Este responsável explicou que na base da medida esteve uma preocupação de saúde pública, mas também acompanhar o que se passa ao nível de outros países europeus. “Neste momento não se justifica que Portugal não siga aquilo que é comum num número significativo de países europeus e não só no sentido de tornar o álcool apenas disponível para maiores de 18 anos”, sustentou.

“A nossa preocupação é iminentemente uma preocupação de saúde pública”, sublinhou Leal da Costa, adiantando que a carga da doença associada ao álcool é muito pesada, representando um custo superior a200 milhões de euros por ano.

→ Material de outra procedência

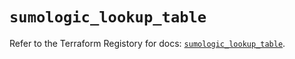 # `sumologic_lookup_table`

Refer to the Terraform Registory for docs: [`sumologic_lookup_table`](https://www.terraform.io/docs/providers/sumologic/r/lookup_table).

O secretário de Estado da Saúde alerta que o facto de os adolescentes começarem a beber cada vez mais cedo condiciona um aparecimento cada vez mais precoce de problemas físicos ligados ao álcool, com maior gravidade e maior frequência de ocorrência.

Na passada semana, o Instituto da Droga e da Toxicodependência revelou um estudo sobre o consumo de álcool, tabaco e drogas em meio escolar, segundo o qual os jovens começam a experimentar cada vez mais cedo o consumo de álcool, bebem em maiores quantidades e embriagam-se mais vezes. Segundo o estudo, 37,3% dos alunos com 13 anos já experimentou beber álcool, subindo para 90,8% nos jovens com 18 anos.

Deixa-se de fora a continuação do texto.